(Data in this exercise)

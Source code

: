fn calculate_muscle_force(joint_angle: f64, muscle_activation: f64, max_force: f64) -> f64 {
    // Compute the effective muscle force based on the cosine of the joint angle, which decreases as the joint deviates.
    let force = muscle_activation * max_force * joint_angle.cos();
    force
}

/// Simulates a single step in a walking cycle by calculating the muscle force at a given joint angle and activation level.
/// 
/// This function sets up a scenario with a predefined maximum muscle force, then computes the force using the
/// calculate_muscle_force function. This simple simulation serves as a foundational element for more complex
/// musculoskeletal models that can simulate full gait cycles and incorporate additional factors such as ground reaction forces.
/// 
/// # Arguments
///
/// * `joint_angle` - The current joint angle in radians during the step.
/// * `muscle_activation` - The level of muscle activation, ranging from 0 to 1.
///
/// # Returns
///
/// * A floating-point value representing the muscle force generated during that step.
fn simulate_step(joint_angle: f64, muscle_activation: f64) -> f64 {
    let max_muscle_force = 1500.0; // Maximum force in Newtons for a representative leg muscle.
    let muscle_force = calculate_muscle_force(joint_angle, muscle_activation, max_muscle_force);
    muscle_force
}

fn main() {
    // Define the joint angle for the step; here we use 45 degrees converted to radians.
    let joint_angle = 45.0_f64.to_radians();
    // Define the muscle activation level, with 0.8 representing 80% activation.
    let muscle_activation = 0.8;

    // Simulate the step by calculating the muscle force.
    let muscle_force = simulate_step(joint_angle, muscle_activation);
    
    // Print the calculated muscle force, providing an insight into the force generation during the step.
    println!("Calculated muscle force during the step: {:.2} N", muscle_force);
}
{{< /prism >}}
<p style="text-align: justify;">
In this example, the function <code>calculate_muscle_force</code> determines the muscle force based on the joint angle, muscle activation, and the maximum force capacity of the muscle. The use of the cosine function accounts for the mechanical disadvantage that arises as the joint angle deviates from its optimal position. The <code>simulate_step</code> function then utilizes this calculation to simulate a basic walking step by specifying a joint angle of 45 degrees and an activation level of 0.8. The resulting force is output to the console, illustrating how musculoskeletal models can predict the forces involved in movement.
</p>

(End Data in this exercise)

Problem details: Give a word-for-word copy of the records.

Worked solution:
Source code

:fn calculate_muscle_force(joint_angle: f64, muscle_activation: f64, max_force: f64) -> f64 {
    // Compute the effective muscle force based on the cosine of the joint angle, which decreases as the joint deviates.
    let force = muscle_activation * max_force * joint_angle.cos();
    force
}

/// Simulates a single step in a walking cycle by calculating the muscle force at a given joint angle and activation level.
/// 
/// This function sets up a scenario with a predefined maximum muscle force, then computes the force using the
/// calculate_muscle_force function. This simple simulation serves as a foundational element for more complex
/// musculoskeletal models that can simulate full gait cycles and incorporate additional factors such as ground reaction forces.
/// 
/// # Arguments
///
/// * `joint_angle` - The current joint angle in radians during the step.
/// * `muscle_activation` - The level of muscle activation, ranging from 0 to 1.
///
/// # Returns
///
/// * A floating-point value representing the muscle force generated during that step.
fn simulate_step(joint_angle: f64, muscle_activation: f64) -> f64 {
    let max_muscle_force = 1500.0; // Maximum force in Newtons for a representative leg muscle.
    let muscle_force = calculate_muscle_force(joint_angle, muscle_activation, max_muscle_force);
    muscle_force
}

fn main() {
    // Define the joint angle for the step; here we use 45 degrees converted to radians.
    let joint_angle = 45.0_f64.to_radians();
    // Define the muscle activation level, with 0.8 representing 80% activation.
    let muscle_activation = 0.8;

    // Simulate the step by calculating the muscle force.
    let muscle_force = simulate_step(joint_angle, muscle_activation);
    
    // Print the calculated muscle force, providing an insight into the force generation during the step.
    println!("Calculated muscle force during the step: {:.2} N", muscle_force);
}
{{< /prism >}}
<p style="text-align: justify;">
In this example, the function <code>calculate_muscle_force</code> determines the muscle force based on the joint angle, muscle activation, and the maximum force capacity of the muscle. The use of the cosine function accounts for the mechanical disadvantage that arises as the joint angle deviates from its optimal position. The <code>simulate_step</code> function then utilizes this calculation to simulate a basic walking step by specifying a joint angle of 45 degrees and an activation level of 0.8. The resulting force is output to the console, illustrating how musculoskeletal models can predict the forces involved in movement.
</p>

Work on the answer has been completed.